INSTRUCTIONS FOR THE TASK: Images in the entries are to be skipped, and everything else is to be written out exactly.

• • • • •

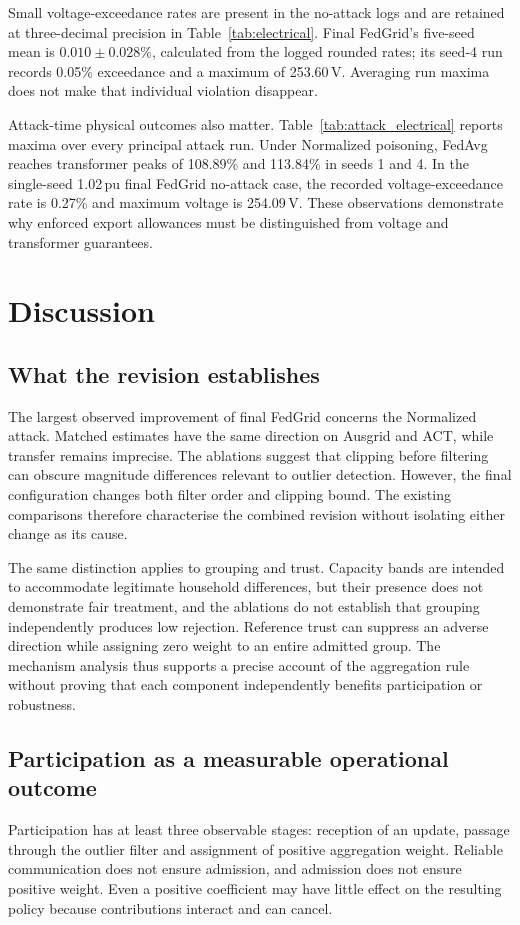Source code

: \documentclass[preprint,12pt,a4paper]{elsarticle}
\begin{document}
Small voltage-exceedance rates are present in the no-attack logs and are retained at three-decimal precision in Table~\ref{tab:electrical}. Final FedGrid's five-seed mean is $0.010\pm0.028\%$, calculated from the logged rounded rates; its seed-4 run records 0.05\% exceedance and a maximum of 253.60\,V. Averaging run maxima does not make that individual violation disappear.

Attack-time physical outcomes also matter. Table~\ref{tab:attack_electrical} reports maxima over every principal attack run. Under Normalized poisoning, FedAvg reaches transformer peaks of 108.89\% and 113.84\% in seeds 1 and 4. In the single-seed 1.02\,pu final FedGrid no-attack case, the recorded voltage-exceedance rate is 0.27\% and maximum voltage is 254.09\,V. These observations demonstrate why enforced export allowances must be distinguished from voltage and transformer guarantees.



\section{Discussion}
\label{sec:discussion}
\subsection{What the revision establishes}
The largest observed improvement of final FedGrid concerns the Normalized attack. Matched estimates have the same direction on Ausgrid and ACT, while transfer remains imprecise. The ablations suggest that clipping before filtering can obscure magnitude differences relevant to outlier detection. However, the final configuration changes both filter order and clipping bound. The existing comparisons therefore characterise the combined revision without isolating either change as its cause.

The same distinction applies to grouping and trust. Capacity bands are intended to accommodate legitimate household differences, but their presence does not demonstrate fair treatment, and the ablations do not establish that grouping independently produces low rejection. Reference trust can suppress an adverse direction while assigning zero weight to an entire admitted group. The mechanism analysis thus supports a precise account of the aggregation rule without proving that each component independently benefits participation or robustness.

\subsection{Participation as a measurable operational outcome}
Participation has at least three observable stages: reception of an update, passage through the outlier filter and assignment of positive aggregation weight. Reliable communication does not ensure admission, and admission does not ensure positive weight. Even a positive coefficient may have little effect on the resulting policy because contributions interact and can cancel.
\end{document}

• • • • •

RESPONSE TO THE EXERCISE:
Source code

: \documentclass[preprint,12pt,a4paper]{elsarticle}
\begin{document}
Small voltage-exceedance rates are present in the no-attack logs and are retained at three-decimal precision in Table~\ref{tab:electrical}. Final FedGrid's five-seed mean is $0.010\pm0.028\%$, calculated from the logged rounded rates; its seed-4 run records 0.05\% exceedance and a maximum of 253.60\,V. Averaging run maxima does not make that individual violation disappear.

Attack-time physical outcomes also matter. Table~\ref{tab:attack_electrical} reports maxima over every principal attack run. Under Normalized poisoning, FedAvg reaches transformer peaks of 108.89\% and 113.84\% in seeds 1 and 4. In the single-seed 1.02\,pu final FedGrid no-attack case, the recorded voltage-exceedance rate is 0.27\% and maximum voltage is 254.09\,V. These observations demonstrate why enforced export allowances must be distinguished from voltage and transformer guarantees.



\section{Discussion}
\label{sec:discussion}
\subsection{What the revision establishes}
The largest observed improvement of final FedGrid concerns the Normalized attack. Matched estimates have the same direction on Ausgrid and ACT, while transfer remains imprecise. The ablations suggest that clipping before filtering can obscure magnitude differences relevant to outlier detection. However, the final configuration changes both filter order and clipping bound. The existing comparisons therefore characterise the combined revision without isolating either change as its cause.

The same distinction applies to grouping and trust. Capacity bands are intended to accommodate legitimate household differences, but their presence does not demonstrate fair treatment, and the ablations do not establish that grouping independently produces low rejection. Reference trust can suppress an adverse direction while assigning zero weight to an entire admitted group. The mechanism analysis thus supports a precise account of the aggregation rule without proving that each component independently benefits participation or robustness.

\subsection{Participation as a measurable operational outcome}
Participation has at least three observable stages: reception of an update, passage through the outlier filter and assignment of positive aggregation weight. Reliable communication does not ensure admission, and admission does not ensure positive weight. Even a positive coefficient may have little effect on the resulting policy because contributions interact and can cancel.
\end{document}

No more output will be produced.